# deer caddy thingy



## gadeerwoman (Aug 10, 2005)

Anyone have/had/seen one being used of the deer caddy/deer kaddy thing that you use to load a deer on to an atv rack? I know lots of folks like to toss a rope over a limb but where I hunt there are mostly loblolly pines so using a limb isn't an option. I see both cabela and basspro have something. Cabela's uses the fulcrum method and the one basspro sells uses a front wench. I'm wondering if a manual wench would work on that one and how hard it would be to mount to the atv. Loading one by myself is getting old. May have to resort to using an ice fishing sled to drag him to where I can get to it with the truck and use my winch hoist.


----------



## Hunt&Fish (Sep 1, 2005)

*Game Kaddy*

This ingenious device is available through Cabelas ( www.cabelas.com ). It is expensive. $189.00 plus more bucks for the adapter to make it usable on a pickup. It will lift a deer up and dump it on your pickup tailgate. 
I've got a simpler solution to the problem of loading a deer. I use a "hitch haul carrier". It's 20"x60" platform which plugs into the 2" receiver on any vehicle. You can stand on the platform and pull the deer up onto it without too much trouble--much easier than getting a deer up on to a 4x4 pickup tailgate. 
Old guys figure out easier ways to do things.


----------



## gadeerwoman (Sep 1, 2005)

I'm not trying to load it into my truck but onto the atv rack. Maybe you big guys can load a 175 buck onto an atv by yourselves, but for someone like me, with a bad back to boot, it's not an option. Since I hunt alone 90% of the time, I'm looking for a way to load one onto the atv. I don't want to drag one any distance. I have both a hitch haul and a winch device for the truck but most place where I hunt you can't get too far with a truck. Used to be a cheaper thing for an atv, but they seem to have gone out of business as I can't find it anymore. May have to use a pull behind cart.


----------



## sniper13 (Sep 2, 2005)

I had talked with Beardgitter about making me one.

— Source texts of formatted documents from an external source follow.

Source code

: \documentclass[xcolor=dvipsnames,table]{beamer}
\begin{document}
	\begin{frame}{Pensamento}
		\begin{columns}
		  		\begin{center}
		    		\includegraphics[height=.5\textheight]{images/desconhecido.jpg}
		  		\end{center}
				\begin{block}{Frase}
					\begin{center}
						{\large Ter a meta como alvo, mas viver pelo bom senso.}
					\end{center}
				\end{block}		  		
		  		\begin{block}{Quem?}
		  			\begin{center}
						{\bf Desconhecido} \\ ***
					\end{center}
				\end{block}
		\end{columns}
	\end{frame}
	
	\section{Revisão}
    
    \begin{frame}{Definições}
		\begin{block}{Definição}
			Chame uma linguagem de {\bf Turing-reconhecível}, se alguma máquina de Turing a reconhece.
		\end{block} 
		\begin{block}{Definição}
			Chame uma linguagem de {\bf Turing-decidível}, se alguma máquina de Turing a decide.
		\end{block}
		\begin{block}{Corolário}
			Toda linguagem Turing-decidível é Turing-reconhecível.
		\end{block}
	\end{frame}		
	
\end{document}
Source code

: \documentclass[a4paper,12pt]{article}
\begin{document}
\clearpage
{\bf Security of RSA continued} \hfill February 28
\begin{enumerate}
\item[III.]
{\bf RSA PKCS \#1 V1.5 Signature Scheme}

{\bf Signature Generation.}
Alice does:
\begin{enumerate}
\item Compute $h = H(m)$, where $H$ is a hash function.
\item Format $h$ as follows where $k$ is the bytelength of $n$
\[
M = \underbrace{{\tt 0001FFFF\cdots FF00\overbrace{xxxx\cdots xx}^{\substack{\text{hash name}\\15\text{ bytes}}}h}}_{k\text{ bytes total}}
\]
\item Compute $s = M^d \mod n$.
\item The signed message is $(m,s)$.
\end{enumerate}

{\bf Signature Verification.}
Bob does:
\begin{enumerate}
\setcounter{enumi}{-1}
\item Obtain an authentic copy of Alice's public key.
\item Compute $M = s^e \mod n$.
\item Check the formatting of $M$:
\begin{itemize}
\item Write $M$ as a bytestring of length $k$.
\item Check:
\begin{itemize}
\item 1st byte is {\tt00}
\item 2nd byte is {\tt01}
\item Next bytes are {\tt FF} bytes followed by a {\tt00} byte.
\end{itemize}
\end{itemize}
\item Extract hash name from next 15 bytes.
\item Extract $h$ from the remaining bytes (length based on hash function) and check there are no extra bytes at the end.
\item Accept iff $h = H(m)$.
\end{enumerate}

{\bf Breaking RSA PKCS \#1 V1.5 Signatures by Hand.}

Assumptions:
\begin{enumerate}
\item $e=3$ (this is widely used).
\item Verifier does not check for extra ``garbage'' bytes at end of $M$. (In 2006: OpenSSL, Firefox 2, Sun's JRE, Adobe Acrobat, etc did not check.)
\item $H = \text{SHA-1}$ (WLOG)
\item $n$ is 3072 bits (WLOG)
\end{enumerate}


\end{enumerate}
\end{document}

I still need to send the pics of my Big Bear's front end.
I like the fulcrum type; except I would want to put it on the front end and maybe back-up to load the deer on the front rack.


----------



## Duramax (Sep 2, 2005)

Put a 2" reciever hitch on your atv and then use your hitch haul on the atv.  It should just slide in.  I use one and it works great.  I think cabela's and BPS both sell them.  

Just an idea.

Duramax


----------